• THE TASK
Write out the records below from the first line through the line containing "GITFans.ipynb | ❌", leaving out any pictures.

• Records from a collection
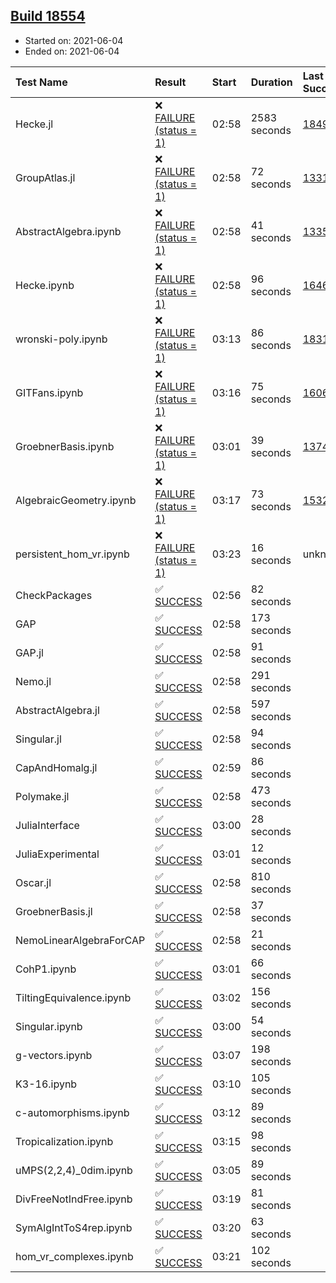 ## [Build 18554](https://oscarci.mathematik.uni-kl.de/job/oscar/18554/)

* Started on: 2021-06-04
* Ended on: 2021-06-04

| Test Name    | Result | Start | Duration | Last Success | First Failure |
|:-------------|:-------|:------|:---------|:-------------|:--------------|
| Hecke.jl | ❌ [FAILURE (status = 1)](https://oscarci.mathematik.uni-kl.de/job/oscar/18554/artifact/logs/build-18554/Hecke.jl.log) | 02:58 | 2583 seconds | [18490](https://oscarci.mathematik.uni-kl.de/job/oscar/18490/) | [18491](https://oscarci.mathematik.uni-kl.de/job/oscar/18491/) |
| GroupAtlas.jl | ❌ [FAILURE (status = 1)](https://oscarci.mathematik.uni-kl.de/job/oscar/18554/artifact/logs/build-18554/GroupAtlas.jl.log) | 02:58 | 72 seconds | [13311](https://oscarci.mathematik.uni-kl.de/job/oscar/13311/) | [13312](https://oscarci.mathematik.uni-kl.de/job/oscar/13312/) |
| AbstractAlgebra.ipynb | ❌ [FAILURE (status = 1)](https://oscarci.mathematik.uni-kl.de/job/oscar/18554/artifact/logs/build-18554/AbstractAlgebra.ipynb.log) | 02:58 | 41 seconds | [13355](https://oscarci.mathematik.uni-kl.de/job/oscar/13355/) | [13356](https://oscarci.mathematik.uni-kl.de/job/oscar/13356/) |
| Hecke.ipynb | ❌ [FAILURE (status = 1)](https://oscarci.mathematik.uni-kl.de/job/oscar/18554/artifact/logs/build-18554/Hecke.ipynb.log) | 02:58 | 96 seconds | [16463](https://oscarci.mathematik.uni-kl.de/job/oscar/16463/) | [16464](https://oscarci.mathematik.uni-kl.de/job/oscar/16464/) |
| wronski-poly.ipynb | ❌ [FAILURE (status = 1)](https://oscarci.mathematik.uni-kl.de/job/oscar/18554/artifact/logs/build-18554/wronski-poly.ipynb.log) | 03:13 | 86 seconds | [18314](https://oscarci.mathematik.uni-kl.de/job/oscar/18314/) | [18315](https://oscarci.mathematik.uni-kl.de/job/oscar/18315/) |
| GITFans.ipynb | ❌ [FAILURE (status = 1)](https://oscarci.mathematik.uni-kl.de/job/oscar/18554/artifact/logs/build-18554/GITFans.ipynb.log) | 03:16 | 75 seconds | [16068](https://oscarci.mathematik.uni-kl.de/job/oscar/16068/) | [16069](https://oscarci.mathematik.uni-kl.de/job/oscar/16069/) |
| GroebnerBasis.ipynb | ❌ [FAILURE (status = 1)](https://oscarci.mathematik.uni-kl.de/job/oscar/18554/artifact/logs/build-18554/GroebnerBasis.ipynb.log) | 03:01 | 39 seconds | [13748](https://oscarci.mathematik.uni-kl.de/job/oscar/13748/) | [13749](https://oscarci.mathematik.uni-kl.de/job/oscar/13749/) |
| AlgebraicGeometry.ipynb | ❌ [FAILURE (status = 1)](https://oscarci.mathematik.uni-kl.de/job/oscar/18554/artifact/logs/build-18554/AlgebraicGeometry.ipynb.log) | 03:17 | 73 seconds | [15322](https://oscarci.mathematik.uni-kl.de/job/oscar/15322/) | [15323](https://oscarci.mathematik.uni-kl.de/job/oscar/15323/) |
| persistent_hom_vr.ipynb | ❌ [FAILURE (status = 1)](https://oscarci.mathematik.uni-kl.de/job/oscar/18554/artifact/logs/build-18554/persistent_hom_vr.ipynb.log) | 03:23 | 16 seconds | unknown | unknown |
| CheckPackages | ✅ [SUCCESS](https://oscarci.mathematik.uni-kl.de/job/oscar/18554/artifact/logs/build-18554/CheckPackages.log) | 02:56 | 82 seconds |  |  |
| GAP | ✅ [SUCCESS](https://oscarci.mathematik.uni-kl.de/job/oscar/18554/artifact/logs/build-18554/GAP.log) | 02:58 | 173 seconds |  |  |
| GAP.jl | ✅ [SUCCESS](https://oscarci.mathematik.uni-kl.de/job/oscar/18554/artifact/logs/build-18554/GAP.jl.log) | 02:58 | 91 seconds |  |  |
| Nemo.jl | ✅ [SUCCESS](https://oscarci.mathematik.uni-kl.de/job/oscar/18554/artifact/logs/build-18554/Nemo.jl.log) | 02:58 | 291 seconds |  |  |
| AbstractAlgebra.jl | ✅ [SUCCESS](https://oscarci.mathematik.uni-kl.de/job/oscar/18554/artifact/logs/build-18554/AbstractAlgebra.jl.log) | 02:58 | 597 seconds |  |  |
| Singular.jl | ✅ [SUCCESS](https://oscarci.mathematik.uni-kl.de/job/oscar/18554/artifact/logs/build-18554/Singular.jl.log) | 02:58 | 94 seconds |  |  |
| CapAndHomalg.jl | ✅ [SUCCESS](https://oscarci.mathematik.uni-kl.de/job/oscar/18554/artifact/logs/build-18554/CapAndHomalg.jl.log) | 02:59 | 86 seconds |  |  |
| Polymake.jl | ✅ [SUCCESS](https://oscarci.mathematik.uni-kl.de/job/oscar/18554/artifact/logs/build-18554/Polymake.jl.log) | 02:58 | 473 seconds |  |  |
| JuliaInterface | ✅ [SUCCESS](https://oscarci.mathematik.uni-kl.de/job/oscar/18554/artifact/logs/build-18554/JuliaInterface.log) | 03:00 | 28 seconds |  |  |
| JuliaExperimental | ✅ [SUCCESS](https://oscarci.mathematik.uni-kl.de/job/oscar/18554/artifact/logs/build-18554/JuliaExperimental.log) | 03:01 | 12 seconds |  |  |
| Oscar.jl | ✅ [SUCCESS](https://oscarci.mathematik.uni-kl.de/job/oscar/18554/artifact/logs/build-18554/Oscar.jl.log) | 02:58 | 810 seconds |  |  |
| GroebnerBasis.jl | ✅ [SUCCESS](https://oscarci.mathematik.uni-kl.de/job/oscar/18554/artifact/logs/build-18554/GroebnerBasis.jl.log) | 02:58 | 37 seconds |  |  |
| NemoLinearAlgebraForCAP | ✅ [SUCCESS](https://oscarci.mathematik.uni-kl.de/job/oscar/18554/artifact/logs/build-18554/NemoLinearAlgebraForCAP.log) | 02:58 | 21 seconds |  |  |
| CohP1.ipynb | ✅ [SUCCESS](https://oscarci.mathematik.uni-kl.de/job/oscar/18554/artifact/logs/build-18554/CohP1.ipynb.log) | 03:01 | 66 seconds |  |  |
| TiltingEquivalence.ipynb | ✅ [SUCCESS](https://oscarci.mathematik.uni-kl.de/job/oscar/18554/artifact/logs/build-18554/TiltingEquivalence.ipynb.log) | 03:02 | 156 seconds |  |  |
| Singular.ipynb | ✅ [SUCCESS](https://oscarci.mathematik.uni-kl.de/job/oscar/18554/artifact/logs/build-18554/Singular.ipynb.log) | 03:00 | 54 seconds |  |  |
| g-vectors.ipynb | ✅ [SUCCESS](https://oscarci.mathematik.uni-kl.de/job/oscar/18554/artifact/logs/build-18554/g-vectors.ipynb.log) | 03:07 | 198 seconds |  |  |
| K3-16.ipynb | ✅ [SUCCESS](https://oscarci.mathematik.uni-kl.de/job/oscar/18554/artifact/logs/build-18554/K3-16.ipynb.log) | 03:10 | 105 seconds |  |  |
| c-automorphisms.ipynb | ✅ [SUCCESS](https://oscarci.mathematik.uni-kl.de/job/oscar/18554/artifact/logs/build-18554/c-automorphisms.ipynb.log) | 03:12 | 89 seconds |  |  |
| Tropicalization.ipynb | ✅ [SUCCESS](https://oscarci.mathematik.uni-kl.de/job/oscar/18554/artifact/logs/build-18554/Tropicalization.ipynb.log) | 03:15 | 98 seconds |  |  |
| uMPS(2,2,4)_0dim.ipynb | ✅ [SUCCESS](https://oscarci.mathematik.uni-kl.de/job/oscar/18554/artifact/logs/build-18554/uMPS-2-2-4-_0dim.ipynb.log) | 03:05 | 89 seconds |  |  |
| DivFreeNotIndFree.ipynb | ✅ [SUCCESS](https://oscarci.mathematik.uni-kl.de/job/oscar/18554/artifact/logs/build-18554/DivFreeNotIndFree.ipynb.log) | 03:19 | 81 seconds |  |  |
| SymAlgIntToS4rep.ipynb | ✅ [SUCCESS](https://oscarci.mathematik.uni-kl.de/job/oscar/18554/artifact/logs/build-18554/SymAlgIntToS4rep.ipynb.log) | 03:20 | 63 seconds |  |  |
| hom_vr_complexes.ipynb | ✅ [SUCCESS](https://oscarci.mathematik.uni-kl.de/job/oscar/18554/artifact/logs/build-18554/hom_vr_complexes.ipynb.log) | 03:21 | 102 seconds |  |  |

• WRITTEN SOLUTION
 ## [Build 18554](https://oscarci.mathematik.uni-kl.de/job/oscar/18554/)

* Started on: 2021-06-04
* Ended on: 2021-06-04

| Test Name    | Result | Start | Duration | Last Success | First Failure |
|:-------------|:-------|:------|:---------|:-------------|:--------------|
| Hecke.jl | ❌ [FAILURE (status = 1)](https://oscarci.mathematik.uni-kl.de/job/oscar/18554/artifact/logs/build-18554/Hecke.jl.log) | 02:58 | 2583 seconds | [18490](https://oscarci.mathematik.uni-kl.de/job/oscar/18490/) | [18491](https://oscarci.mathematik.uni-kl.de/job/oscar/18491/) |
| GroupAtlas.jl | ❌ [FAILURE (status = 1)](https://oscarci.mathematik.uni-kl.de/job/oscar/18554/artifact/logs/build-18554/GroupAtlas.jl.log) | 02:58 | 72 seconds | [13311](https://oscarci.mathematik.uni-kl.de/job/oscar/13311/) | [13312](https://oscarci.mathematik.uni-kl.de/job/oscar/13312/) |
| AbstractAlgebra.ipynb | ❌ [FAILURE (status = 1)](https://oscarci.mathematik.uni-kl.de/job/oscar/18554/artifact/logs/build-18554/AbstractAlgebra.ipynb.log) | 02:58 | 41 seconds | [13355](https://oscarci.mathematik.uni-kl.de/job/oscar/13355/) | [13356](https://oscarci.mathematik.uni-kl.de/job/oscar/13356/) |
| Hecke.ipynb | ❌ [FAILURE (status = 1)](https://oscarci.mathematik.uni-kl.de/job/oscar/18554/artifact/logs/build-18554/Hecke.ipynb.log) | 02:58 | 96 seconds | [16463](https://oscarci.mathematik.uni-kl.de/job/oscar/16463/) | [16464](https://oscarci.mathematik.uni-kl.de/job/oscar/16464/) |
| wronski-poly.ipynb | ❌ [FAILURE (status = 1)](https://oscarci.mathematik.uni-kl.de/job/oscar/18554/artifact/logs/build-18554/wronski-poly.ipynb.log) | 03:13 | 86 seconds | [18314](https://oscarci.mathematik.uni-kl.de/job/oscar/18314/) | [18315](https://oscarci.mathematik.uni-kl.de/job/oscar/18315/) |
| GITFans.ipynb | ❌ [FAILURE (status = 1)](https://oscarci.mathematik.uni-kl.de/job/oscar/18554/artifact/logs/build-18554/GITFans.ipynb.log) | 03:16 | 75 seconds | [16068](https://oscarci.mathematik.uni-kl.de/job/oscar/16068/) | [16069](https://oscarci.mathematik.uni-kl.de/job/oscar/16069/) |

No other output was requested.